AIM OF THE EXERCISE: Below are some records. Reproduce them exactly from their first line through the line with "Zooplankton plays a", inclusive.

PROVIDED RECORDS:
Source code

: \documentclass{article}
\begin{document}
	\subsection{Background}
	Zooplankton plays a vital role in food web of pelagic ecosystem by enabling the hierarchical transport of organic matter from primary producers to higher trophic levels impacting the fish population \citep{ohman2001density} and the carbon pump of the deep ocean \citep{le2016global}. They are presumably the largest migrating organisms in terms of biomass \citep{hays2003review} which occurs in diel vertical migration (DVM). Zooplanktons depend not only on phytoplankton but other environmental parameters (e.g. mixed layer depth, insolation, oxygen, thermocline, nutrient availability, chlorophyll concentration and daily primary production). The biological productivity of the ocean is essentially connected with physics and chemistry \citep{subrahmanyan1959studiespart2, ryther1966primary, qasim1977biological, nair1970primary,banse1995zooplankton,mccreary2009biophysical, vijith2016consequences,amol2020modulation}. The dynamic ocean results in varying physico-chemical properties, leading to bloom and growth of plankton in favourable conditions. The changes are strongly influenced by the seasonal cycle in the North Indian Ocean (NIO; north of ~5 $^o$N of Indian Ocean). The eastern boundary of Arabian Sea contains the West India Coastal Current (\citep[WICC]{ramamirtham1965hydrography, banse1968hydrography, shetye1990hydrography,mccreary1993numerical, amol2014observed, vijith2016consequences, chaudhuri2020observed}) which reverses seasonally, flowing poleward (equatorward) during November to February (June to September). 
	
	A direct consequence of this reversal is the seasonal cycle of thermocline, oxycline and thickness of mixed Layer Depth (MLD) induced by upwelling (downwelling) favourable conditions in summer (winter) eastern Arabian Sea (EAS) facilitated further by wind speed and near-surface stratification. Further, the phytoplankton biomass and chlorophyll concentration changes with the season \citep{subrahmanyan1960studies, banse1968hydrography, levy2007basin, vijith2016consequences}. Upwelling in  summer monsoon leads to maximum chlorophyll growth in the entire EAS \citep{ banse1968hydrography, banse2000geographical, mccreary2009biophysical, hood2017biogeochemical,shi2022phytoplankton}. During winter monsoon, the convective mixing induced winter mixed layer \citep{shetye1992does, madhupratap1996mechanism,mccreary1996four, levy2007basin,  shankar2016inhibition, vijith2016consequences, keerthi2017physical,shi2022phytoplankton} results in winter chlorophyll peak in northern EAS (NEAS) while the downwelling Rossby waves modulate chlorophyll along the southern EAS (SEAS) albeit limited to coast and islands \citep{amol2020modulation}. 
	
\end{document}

REPLY:
Source code

: \documentclass{article}
\begin{document}
	\subsection{Background}
	Zooplankton plays a vital role in food web of pelagic ecosystem by enabling the hierarchical transport of organic matter from primary producers to higher trophic levels impacting the fish population \citep{ohman2001density} and the carbon pump of the deep ocean \citep{le2016global}. They are presumably the largest migrating organisms in terms of biomass \citep{hays2003review} which occurs in diel vertical migration (DVM). Zooplanktons depend not only on phytoplankton but other environmental parameters (e.g. mixed layer depth, insolation, oxygen, thermocline, nutrient availability, chlorophyll concentration and daily primary production). The biological productivity of the ocean is essentially connected with physics and chemistry \citep{subrahmanyan1959studiespart2, ryther1966primary, qasim1977biological, nair1970primary,banse1995zooplankton,mccreary2009biophysical, vijith2016consequences,amol2020modulation}. The dynamic ocean results in varying physico-chemical properties, leading to bloom and growth of plankton in favourable conditions. The changes are strongly influenced by the seasonal cycle in the North Indian Ocean (NIO; north of ~5 $^o$N of Indian Ocean). The eastern boundary of Arabian Sea contains the West India Coastal Current (\citep[WICC]{ramamirtham1965hydrography, banse1968hydrography, shetye1990hydrography,mccreary1993numerical, amol2014observed, vijith2016consequences, chaudhuri2020observed}) which reverses seasonally, flowing poleward (equatorward) during November to February (June to September). 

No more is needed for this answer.